Example of the security context:
system_u:system_r:postgresql_t:s0 for PostgreSQL server process system_u:object_r:shadow_t:s0 for /etc/shadow file unconfined_u:object_r:user_home_t:s0 for user home directory
The first field is selinux user, the second one is role, the third one is type, also called domain when the security context is assigned to processes, and the last field is range.
SELinux has a few security models (TE, MLS and RBAC), each security model picks up a certain field and makes its decision. The SELinux security server answers the given access should be allowed, only when all the security models allow it. Please see the SELinux Overview for more details.
The essential point is that a security context abstracts all the attributes of an object which is labeled as a certain security context, and SELinux makes its decision based on only security context, independent from any other factors.
It means SE-PostgreSQL also needs to provide a facility to manage security context of the database objects, as if major filesystems provide xattr capability. This section introduces how SE-PostgreSQL manages the security context of the database objects, and what interfaces are provided to users.
Interaction between pg_security system catalog
A typical security context is a short string with a few dozen byte in length. We need to provide a capability to assign a certain security context on database objects for access controls. PostgreSQL manages a database object as a tuple within system catalogs, so we can consider the issue as a way to associate a tuple with a security context.
A security context has a characteristic that massive number of objects tend to share a limited number of security contexts, because it abstracts all the security attributes of an object, so a set of objects with uniformed rules can share an identical security context.
Size of a security context is not large, however, the number of tuples are massive, so we need to consider the way to store security context compactly as far as possible.

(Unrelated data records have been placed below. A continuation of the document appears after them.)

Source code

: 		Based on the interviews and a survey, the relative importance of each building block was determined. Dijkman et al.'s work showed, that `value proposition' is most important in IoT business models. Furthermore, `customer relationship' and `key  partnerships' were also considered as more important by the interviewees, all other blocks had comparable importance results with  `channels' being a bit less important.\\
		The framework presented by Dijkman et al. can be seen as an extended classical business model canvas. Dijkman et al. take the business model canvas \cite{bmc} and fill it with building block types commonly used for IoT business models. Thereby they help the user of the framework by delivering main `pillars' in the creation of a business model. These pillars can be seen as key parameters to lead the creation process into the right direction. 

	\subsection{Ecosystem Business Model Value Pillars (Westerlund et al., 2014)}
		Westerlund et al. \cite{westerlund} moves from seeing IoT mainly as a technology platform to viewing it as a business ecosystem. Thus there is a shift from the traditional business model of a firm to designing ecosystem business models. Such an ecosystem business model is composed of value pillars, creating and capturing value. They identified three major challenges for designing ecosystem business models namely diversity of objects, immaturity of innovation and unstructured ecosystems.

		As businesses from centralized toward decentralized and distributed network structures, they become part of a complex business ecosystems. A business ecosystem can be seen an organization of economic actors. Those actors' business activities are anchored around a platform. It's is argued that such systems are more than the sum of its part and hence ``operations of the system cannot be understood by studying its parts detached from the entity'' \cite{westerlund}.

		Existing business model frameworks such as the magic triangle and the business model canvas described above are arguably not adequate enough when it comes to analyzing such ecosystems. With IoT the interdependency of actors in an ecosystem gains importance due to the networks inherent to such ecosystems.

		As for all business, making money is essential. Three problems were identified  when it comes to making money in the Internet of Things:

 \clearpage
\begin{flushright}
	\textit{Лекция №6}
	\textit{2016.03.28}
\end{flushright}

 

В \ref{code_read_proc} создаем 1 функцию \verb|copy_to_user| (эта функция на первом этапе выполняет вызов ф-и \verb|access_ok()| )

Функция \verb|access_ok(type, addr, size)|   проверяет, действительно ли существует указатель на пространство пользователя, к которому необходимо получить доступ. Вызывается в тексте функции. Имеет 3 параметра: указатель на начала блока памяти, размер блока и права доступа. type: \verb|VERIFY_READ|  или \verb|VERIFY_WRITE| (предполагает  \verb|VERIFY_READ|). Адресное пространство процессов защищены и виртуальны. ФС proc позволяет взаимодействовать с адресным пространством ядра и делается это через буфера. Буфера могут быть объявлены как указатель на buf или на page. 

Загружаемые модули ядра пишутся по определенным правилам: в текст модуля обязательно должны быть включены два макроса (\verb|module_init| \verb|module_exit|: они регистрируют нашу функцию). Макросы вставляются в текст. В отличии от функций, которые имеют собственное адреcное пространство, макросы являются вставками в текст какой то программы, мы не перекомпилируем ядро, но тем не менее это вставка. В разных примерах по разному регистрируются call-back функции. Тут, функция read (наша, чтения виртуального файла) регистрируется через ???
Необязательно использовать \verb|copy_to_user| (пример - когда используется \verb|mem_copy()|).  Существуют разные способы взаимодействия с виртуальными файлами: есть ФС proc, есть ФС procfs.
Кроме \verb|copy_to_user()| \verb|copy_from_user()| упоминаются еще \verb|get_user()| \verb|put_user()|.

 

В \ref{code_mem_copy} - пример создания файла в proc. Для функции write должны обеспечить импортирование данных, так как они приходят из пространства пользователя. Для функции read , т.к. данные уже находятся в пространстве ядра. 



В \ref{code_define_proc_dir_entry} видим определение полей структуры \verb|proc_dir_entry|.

The pg_security system catalog provides a capability to store a pair of a text representaion and an object identifier. Every database objects have a security identifier which is the object identifier of the pg_security system catalog, instead of its text representation. The HeapTupleHeaderData structure allows a variable padding field. The security identifier is stored on the field like as an object identifier stored in. This design enables to reduce the space to store a security attribute, and enables to look up the userspace AVC without comparison of strings.

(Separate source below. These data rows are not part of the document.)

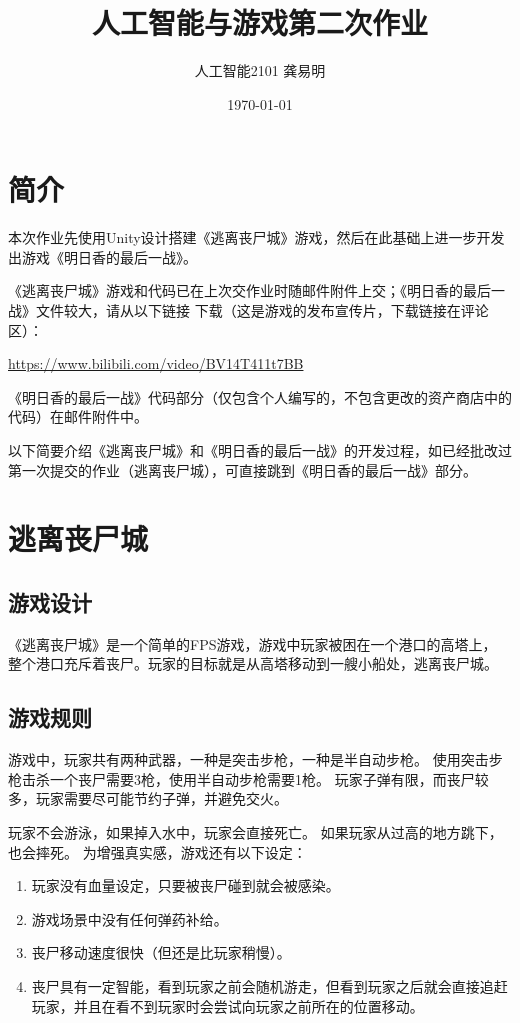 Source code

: \documentclass{article}
\title{人工智能与游戏第二次作业}
\author{人工智能2101 龚易明}
\date{\today}
\begin{document}
\maketitle

\section{简介}

本次作业先使用Unity设计搭建《逃离丧尸城》游戏，然后在此基础上进一步开发出游戏《明日香的最后一战》。

《逃离丧尸城》游戏和代码已在上次交作业时随邮件附件上交；《明日香的最后一战》文件较大，请从以下链接
下载（这是游戏的发布宣传片，下载链接在评论区）：

\href{https://www.bilibili.com/video/BV14T411t7BB}{https://www.bilibili.com/video/BV14T411t7BB}

《明日香的最后一战》代码部分（仅包含个人编写的，不包含更改的资产商店中的代码）在邮件附件中。

以下简要介绍《逃离丧尸城》和《明日香的最后一战》的开发过程，如已经批改过第一次提交的作业（逃离丧尸城），可直接跳到《明日香的最后一战》部分。

\section{逃离丧尸城}

\subsection{游戏设计}

《逃离丧尸城》是一个简单的FPS游戏，游戏中玩家被困在一个港口的高塔上，
整个港口充斥着丧尸。玩家的目标就是从高塔移动到一艘小船处，逃离丧尸城。

\subsection{游戏规则}

游戏中，玩家共有两种武器，一种是突击步枪，一种是半自动步枪。
使用突击步枪击杀一个丧尸需要3枪，使用半自动步枪需要1枪。
玩家子弹有限，而丧尸较多，玩家需要尽可能节约子弹，并避免交火。

玩家不会游泳，如果掉入水中，玩家会直接死亡。
如果玩家从过高的地方跳下，也会摔死。
为增强真实感，游戏还有以下设定：

\begin{enumerate}
    \item 玩家没有血量设定，只要被丧尸碰到就会被感染。
    \item 游戏场景中没有任何弹药补给。
    \item 丧尸移动速度很快（但还是比玩家稍慢）。
    \item 丧尸具有一定智能，看到玩家之前会随机游走，但看到玩家之后就会直接追赶玩家，并且在看不到玩家时会尝试向玩家之前所在的位置移动。
\end{enumerate}
\end{document}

When importing/exporting the security context, the security identifier is automatically translated from/to its text representation, as if it is handled as a text for users. If the given text representation is not on the pg_security, it is implicitly inserted into pg_security as a new record, and its object identifier is applied to the security identifier of the new security context.
The security_label system column
A security identifier of tuples is not stored as a regular field, it is necessary to provide an alternative way to access to it, like as the oid system column provides users the way to refer the object identifier of tuples.

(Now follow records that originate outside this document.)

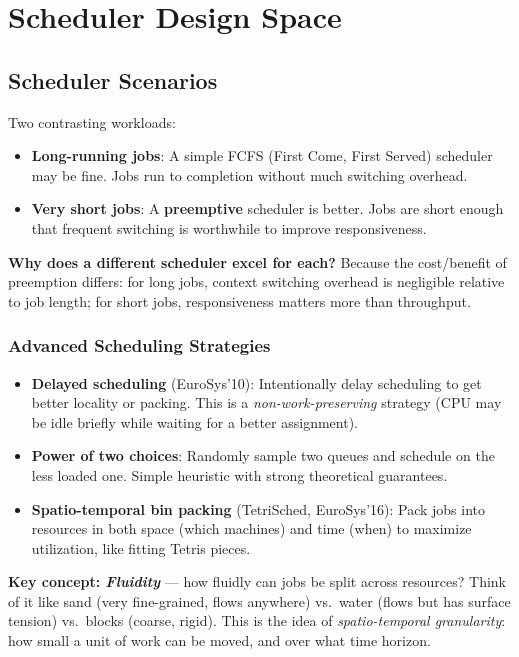 \documentclass[11pt]{article}
\begin{document}
\section{Scheduler Design Space}

\subsection{Scheduler Scenarios}

Two contrasting workloads:
\begin{itemize}
    \item \textbf{Long-running jobs}: A simple FCFS (First Come, First Served) scheduler may be fine. Jobs run to completion without much switching overhead.
    \item \textbf{Very short jobs}: A \textbf{preemptive} scheduler is better. Jobs are short enough that frequent switching is worthwhile to improve responsiveness.
\end{itemize}

\textbf{Why does a different scheduler excel for each?} Because the cost/benefit of preemption differs: for long jobs, context switching overhead is negligible relative to job length; for short jobs, responsiveness matters more than throughput.

\subsubsection*{Advanced Scheduling Strategies}

\begin{itemize}
    \item \textbf{Delayed scheduling} (EuroSys'10): Intentionally delay scheduling to get better locality or packing. This is a \emph{non-work-preserving} strategy (CPU may be idle briefly while waiting for a better assignment).
    \item \textbf{Power of two choices}: Randomly sample two queues and schedule on the less loaded one. Simple heuristic with strong theoretical guarantees.
    \item \textbf{Spatio-temporal bin packing} (TetriSched, EuroSys'16): Pack jobs into resources in both space (which machines) and time (when) to maximize utilization, like fitting Tetris pieces.
\end{itemize}

\textbf{Key concept: \emph{Fluidity}} --- how fluidly can jobs be split across resources? Think of it like sand (very fine-grained, flows anywhere) vs.\ water (flows but has surface tension) vs.\ blocks (coarse, rigid). This is the idea of \emph{spatio-temporal granularity}: how small a unit of work can be moved, and over what time horizon.
\end{document}
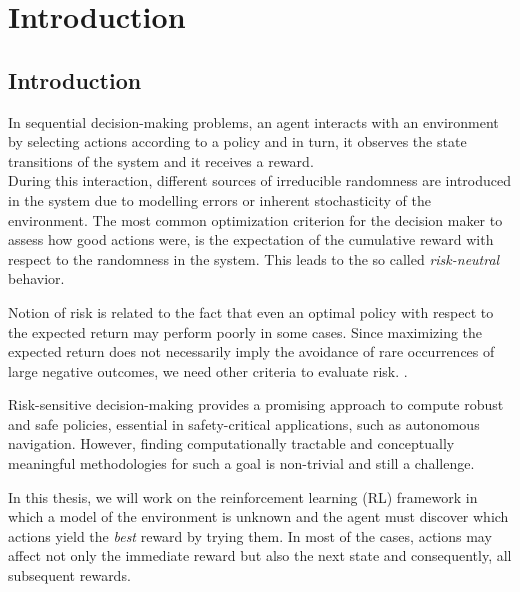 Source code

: \chapter{Introduction}
\label{sec:introduction}


\section{Introduction}
In sequential decision-making problems, an agent interacts with an environment by
selecting actions according to a policy 
and in turn, it observes the state transitions of the system and it receives a reward.\\
During this interaction, different sources of irreducible 
randomness are introduced in the system due to modelling errors or inherent stochasticity of the environment.
The most common optimization criterion for the decision maker to assess how good actions were, 
is the expectation of the cumulative reward
with respect to the randomness in the system. This leads to the so called \textit{risk-neutral} behavior.

Notion of risk is related to the fact that even an optimal policy with respect to the 
expected return may perform poorly in some cases.
Since maximizing the expected return does not necessarily imply the avoidance
of rare occurrences of large negative outcomes,
we need other criteria to evaluate risk. \citep{Garcia2015}.

Risk-sensitive decision-making provides a promising
approach to compute robust and safe policies, essential in safety-critical applications,
such as autonomous navigation.
However, finding computationally tractable and conceptually meaningful methodologies for
such a goal is non-trivial and still a challenge.

In this thesis, we will work on the reinforcement learning (RL)
framework in which a model of the environment is unknown and the agent
must discover which actions yield the \textit{best} reward by trying them. 
In most of the cases,
actions may affect not only the immediate reward but also the next state and consequently,
all subsequent rewards.

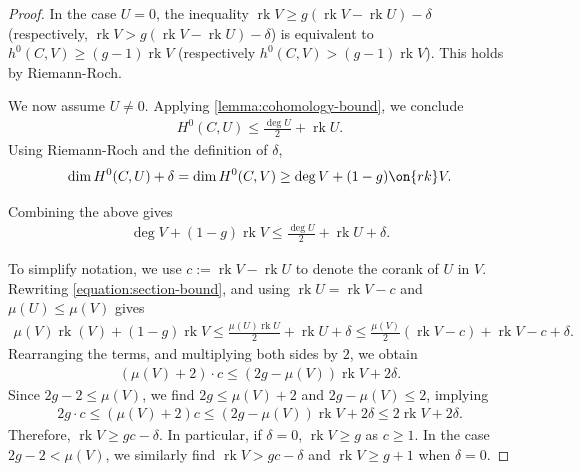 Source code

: \documentclass[12 pt]{amsart}
\theoremstyle{plain}
\theoremstyle{definition}
\theoremstyle{remark}
\numberwithin{equation}{section}
\DeclareMathOperator\rk{rk}
\begin{document}
\begin{proof}
	In the case $U = 0$, the inequality 
	$\rk V \geq g (\rk V - \rk U)-\delta$ (respectively, $\rk V> g (\rk V - \rk
	U)-\delta$)
	is equivalent to
	$h^0(C, V) \geq (g-1) \rk V$ (respectively $h^0(C, V) > (g-1) \rk V$).
	This holds by Riemann-Roch.

	We now assume $U \neq 0$.
	Applying \autoref{lemma:cohomology-bound}, we conclude
	\begin{align*}
	H^0(C,U) \leq \frac{\deg
	U}{2} + \rk U.
	\end{align*}
	Using Riemann-Roch and the definition of $\delta$,
	\begin{align*}
	\dim H^0(C,U) + \delta = \dim H^0(C, V) \geq \deg V + (1-g)
	\on{rk}
	V.
	\end{align*}

	Combining the above gives
	\begin{align}
		\label{equation:section-bound}
		\deg V + (1-g) \rk V \leq \frac{\deg U}{2} + \rk U + \delta.
	\end{align}

	To simplify notation, we use $c := \rk V - \rk U$ to denote the corank
	of $U$ in $V$.
	Rewriting \eqref{equation:section-bound}, and using $\rk U = \rk V - c$ and $\mu(U) \leq
	\mu(V)$ gives
	\begin{align*}
		\mu(V) \rk (V) + (1-g) \rk V \leq \frac{\mu(U) \rk U}{2} + \rk U
		+ \delta
		\leq \frac{\mu(V)}{2} (\rk V - c) + \rk V - c + \delta.
	\end{align*}
	Rearranging the terms,
	and multiplying both sides by $2$, we obtain
	\begin{align*}
		(\mu(V)+2) \cdot c \leq (2g-\mu(V)) \rk V + 2 \delta.
	\end{align*}
	Since $2g-2 \leq \mu(V)$, we find 
	$2g \leq \mu(V) + 2$ and $2g - \mu(V) \leq 2$, implying
	\begin{align*}
		2g \cdot c \leq (\mu(V) + 2)c \leq (2g-\mu(V)) \rk V +2\delta
		\leq 2 \rk V +2\delta.
	\end{align*}
	Therefore, $\rk V \geq gc - \delta$. 
	In particular, if $\delta =0$, $\rk V \geq g$ as $c \geq 1$.
	In the case $2g-2 < \mu(V)$, we similarly find $\rk V > gc - \delta$
	and $\rk V \geq g + 1$ when $\delta = 0$.
\end{proof}
\end{document}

A new system column named security_label was added. System columns are implicitly created for every relations (except for oid), and not expanded with SELECT * FROM ... statement. These characteristics contributes the compatibility to existing queries embedded within application sotwares.
Users can use the security_label system column as a field in SELECT statements as follows. It is declared as TEXT type, and a client can get a security context of the tuple in text representation. It is internally translated from the security identifier of the tuple to the corresponding security context on the pg_security system catalog.
postgres=# SELECT security_label, * FROM drink ORDER BY id; security_label | id | name | price -------------------------------------------------+----+-------+------- system_u:object_r:sepgsql_table_t | 1 | water | 100 system_u:object_r:sepgsql_ro_table_t:Classified | 2 | coke | 120 system_u:object_r:sepgsql_table_t:Classified | 3 | juice | 130 system_u:object_r:sepgsql_ro_table_t | 4 | cofee | 180 (4 rows)
A characteristic of the new security_label system column is writable, although existing system columns are read-only. It allows users to change the security context of tuples using UPDATE statement as far as they have enough privileges.
postgres=# UPDATE drink SET security_label = 'system_u:object_r:sepgsql_secret_table_t' WHERE id in (1,4); UPDATE 2 postgres=# SELECT security_label, * FROM drink ORDER BY id; security_label | id | name | price -------------------------------------------------+----+-------+------- system_u:object_r:sepgsql_secret_table_t | 1 | water | 100 system_u:object_r:sepgsql_ro_table_t:Classified | 2 | coke | 120 system_u:object_r:sepgsql_table_t:Classified | 3 | juice | 130 system_u:object_r:sepgsql_secret_table_t | 4 | cofee | 180 (4 rows)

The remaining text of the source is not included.